Sent from the Electric Vehicle Discussion List mailing list archive at Nabble.com.

_______________________________________________
| Moratorium on drag racing discussion is in effect.
| Please take those discussions elsewhere. Thanks.
|
| REPLYING: address your message to [email protected] only.
| Multiple-address or CCed messages may be rejected.
| UNSUBSCRIBE: http://www.evdl.org/help/index.html#usub
| OTHER HELP: http://evdl.org/help/
| CONFIGURE: http://lists.sjsu.edu/mailman/listinfo/ev


----------



## EVDL List (Jul 27, 2007)

I have the Elcon PFC-2000+ which isn't exactly the one you're asking about,
but probably provides some insight.

The 2000+ charges at 15-16A on 110V and 10A on 220V. It does switch
automatically between the two. It does have a fan and the fan is noticeably
louder on 220V than 110V.

As far as I can tell, the current draw at lower voltage is not adjustable.
I wish sometimes that it drew a little less power at 110V so that I could
use it on a 15A rated circuit. Today, I only use it on a 20A rated circuit
at work. It would be nice if there were a way to dial it back to 12A.

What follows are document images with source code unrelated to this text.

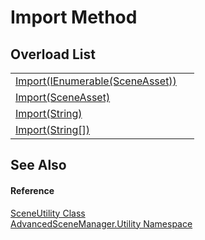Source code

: # Import Method


## Overload List
<table>
<tr>
<td><a href="M_AdvancedSceneManager_Utility_SceneUtility_Import.md">Import(IEnumerable(SceneAsset))</a></td>
<td> </td></tr>
<tr>
<td><a href="M_AdvancedSceneManager_Utility_SceneUtility_Import_3.md">Import(SceneAsset)</a></td>
<td> </td></tr>
<tr>
<td><a href="M_AdvancedSceneManager_Utility_SceneUtility_Import_1.md">Import(String)</a></td>
<td> </td></tr>
<tr>
<td><a href="M_AdvancedSceneManager_Utility_SceneUtility_Import_2.md">Import(String[])</a></td>
<td> </td></tr>
</table>

## See Also


#### Reference
<a href="T_AdvancedSceneManager_Utility_SceneUtility.md">SceneUtility Class</a>  
<a href="N_AdvancedSceneManager_Utility.md">AdvancedSceneManager.Utility Namespace</a>  
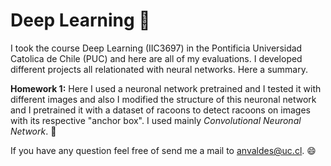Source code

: # Deep Learning :brain:

I took the course Deep Learning (IIC3697) in the Pontificia Universidad Catolica de Chile (PUC) and here are all of my evaluations. I developed different projects all relationated with neural networks. Here a summary.

**Homework 1:** Here I used a neuronal network pretrained and I tested it with different images and also I modified the structure of this neuronal network and I pretrained it with a dataset of racoons to detect racoons on images with its respective "anchor box". I used mainly *Convolutional Neuronal Network*. :raccoon:


 
 
 
 If you have any question feel free of send me a mail to anvaldes@uc.cl. 😄
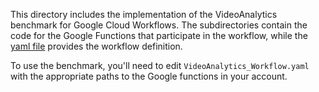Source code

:  This directory includes the implementation of the VideoAnalytics benchmark for Google Cloud Workflows. The subdirectories contain the code for the Google Functions that participate in the workflow, while the [yaml file](./VideoAnalytics_Workflow.yaml) provides the workflow definition.

To use the benchmark, you'll need to edit `VideoAnalytics_Workflow.yaml` with the appropriate paths to the Google functions in your account.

Based off what I've seen with the 2000+, I would be sure that the 3000 would
charge at 3000W on 220V, and would probably charge at 1600-1700W on 110V.
It would likely need a 20A circuit instead of a 15A circuit.

I found the following link:
http://visforvoltage.org/forum/11207-observation-w-elcon-pfc3000-charger
where the author states the Elcon was pulling 20A. I have seen that with my
charger. It is trying to draw constant power, so if the incoming voltage
droops (due to high current draw), it compensates by drawing more current.
I haven't seen my 2000+ at more than 16-17A, though.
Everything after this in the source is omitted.